Helvert estaba a punto de correrse lo sentía pero tenía que dejar que ella tuviera aquel orgasmo tan desesperado. Deseaba dejarla satisfecha, feliz. Había venido a verlo, a entregarse nuevamente a él con la disculpa de no haberlo visto aquella tarde. Empezaba a sentir algo por una mujer que era principal de su país, había venido a interrumpir la monotonía de su ordenada vida por accidente. Ahora se encontraba dentro de su vagina envistiéndola con desesperación, ocupándola toda, sintiendo como su semen salía estrepitosamente de la vesícula seminal, corría por todo el conducto deferente y salía violentamente al interior de aquel sexo hinchada y totalmente lleno de líquidos. Mientras se derramaba en ella su cuerpo se contrajo y quedó rígido al tiempo que se pegaba con fuerza contra aquella vulva abierta y febril. Gritó, gritó el nombre propio de ella con tal desesperación que sintió como Marian lo abrazaba con una fuerza desconocida y extraordinaria mientras su polla flagelaba la vulva violentamente dejando escapar los últimos vestigios que salían de su pene con la misma fuerza e intensidad.

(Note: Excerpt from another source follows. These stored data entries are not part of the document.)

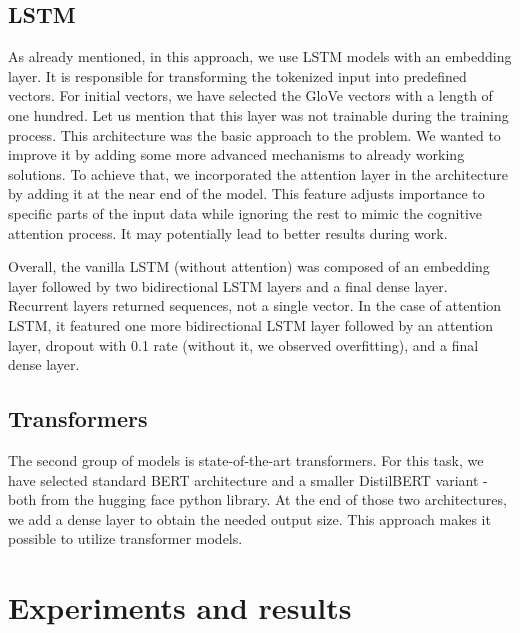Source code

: \documentclass[11pt]{article}
\begin{document}
\subsection*{LSTM}
As already mentioned, in this approach, we use LSTM models with an embedding layer. It is responsible for transforming the tokenized input into predefined vectors. For initial vectors, we have selected the GloVe vectors with a length of one hundred. Let us mention that this layer was not trainable during the training process. This architecture was the basic approach to the problem. We wanted to improve it by adding some more advanced mechanisms to already working solutions. To achieve that, we incorporated the attention layer in the architecture by adding it at the near end of the model. This feature adjusts importance to specific parts of the input data while ignoring the rest to mimic the cognitive attention process. It may potentially lead to better results during work.

Overall, the vanilla LSTM (without attention) was composed of an embedding layer followed by two bidirectional LSTM layers and a final dense layer. Recurrent layers returned sequences, not a single vector. In the case of attention LSTM, it featured one more bidirectional LSTM layer followed by an attention layer, dropout with 0.1 rate (without it, we observed overfitting), and a final dense layer.


\subsection*{Transformers}

The second group of models is state-of-the-art transformers. For this task, we have selected standard BERT architecture and a smaller DistilBERT variant - both from the hugging face python library. At the end of those two architectures, we add a dense layer to obtain the needed output size. This approach makes it possible to utilize transformer models.





\section{Experiments and results} \label{experiments}
\end{document}
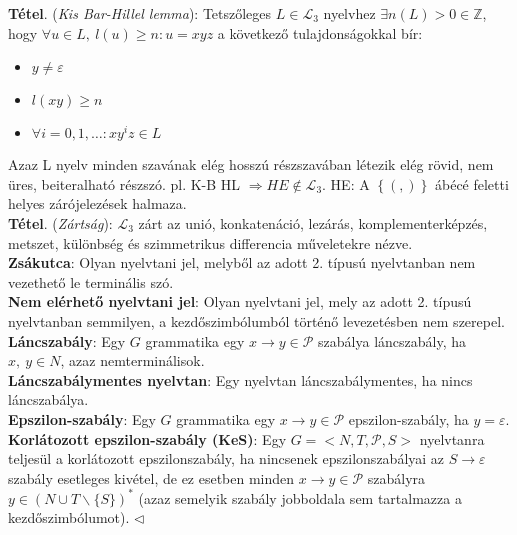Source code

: \documentclass[12pt,margin=0px]{article}
\begin{document}
    \noindent \textbf{Tétel}. (\emph{Kis Bar-Hillel lemma}): Tetszőleges $L \in \mathcal{L}_3$ nyelvhez $\exists n(L) > 0 \in \mathbb{Z}$, hogy $\forall u \in L,\ l(u) \geq n: u = xyz$ a következő tulajdonságokkal bír:
    \begin{itemize}
        \item $y \neq \varepsilon$
        \item $l(xy) \geq n$
        \item $\forall i = 0,1,\ldots: xy^{i}z \in L$
    \end{itemize}
    
    \noindent Azaz L nyelv minden szavának elég hosszú részszavában létezik elég rövid, nem üres, beiteralható részszó. pl. K-B HL $\Rightarrow HE \not \in \mathcal{L}_3$. HE: A $\left\{(,)\right\}$ ábécé feletti helyes zárójelezések halmaza.\\

    \noindent \textbf{Tétel}. (\emph{Zártság}): $\mathcal{L}_3$ zárt az unió, konkatenáció, lezárás, komplementerképzés, metszet, különbség és szimmetrikus differencia műveletekre nézve.\\

    {\footnotesize \noindent {\color{blue} \faLightbulbO\ $\triangleright$ } }
    {\footnotesize
    \noindent \textbf{Zsákutca}: Olyan nyelvtani jel, melyből az adott 2. típusú nyelvtanban nem vezethető le terminális szó.\\

    \noindent \textbf{Nem elérhető nyelvtani jel}: Olyan nyelvtani jel, mely az adott 2. típusú nyelvtanban semmilyen, a kezdőszimbólumból történő levezetésben nem szerepel.\\

    \noindent \textbf{Láncszabály}: Egy $G$ grammatika egy $x \to y \in \mathcal{P}$ szabálya láncszabály, ha $x,\ y \in N$, azaz nemterminálisok.\\

    \noindent \textbf{Láncszabálymentes nyelvtan}: Egy nyelvtan láncszabálymentes, ha nincs láncszabálya.\\

    \noindent \textbf{Epszilon-szabály}: Egy $G$ grammatika egy $x \to y \in \mathcal{P}$ epszilon-szabály, ha $y = \varepsilon$.\\

    \noindent \textbf{Korlátozott epszilon-szabály (KeS)}: Egy $G = \Big<N,T,\mathcal{P},S\Big>$ nyelvtanra teljesül a korlátozott epszilonszabály, ha nincsenek epszilonszabályai az $S \to \varepsilon$ szabály esetleges kivétel, de ez esetben minden $x \to y \in \mathcal{P}$ szabályra $y \in (N \cup T \backslash \{S\})^{*}$ (azaz semelyik szabály jobboldala sem tartalmazza a kezdőszimbólumot).
    $\triangleleft$ \faLightbulbO}\\    
\end{document}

Ahora, con un gran trabajo la puso otra vez en el filo de la mesa. Ambos quedaron apoyados uno sobre el otro y las manos masculinas aflojaron la presión de sus caricias en los glúteos. La joven sintió alivio al comprobar como él se calmaba volviendo a la normalidad mientras la sangre comenzaba a fluir por los ennegrecidos glúteos femeninos. Permanecieron abrazados así un buen rato, sudorosos, exhaustos pero contentos de ellos mismos. Fue Helvert, como siempre, el que recordó la última etapa que quedaba por cumplir aquel día ya bastante apretado.

-Señora, debemos ser realista y volver a nuestros compromisos. La llevaré al baño y, mientras usted se ducha, yo termino de vestirme y nos vamos. Estamos tardando.

-Lo que tú ordenes, Helvert, eso se hará –Y le clavaba aquellos azules ojos preciosos con una admiración tan grande que el hombre se estremeció de emoción.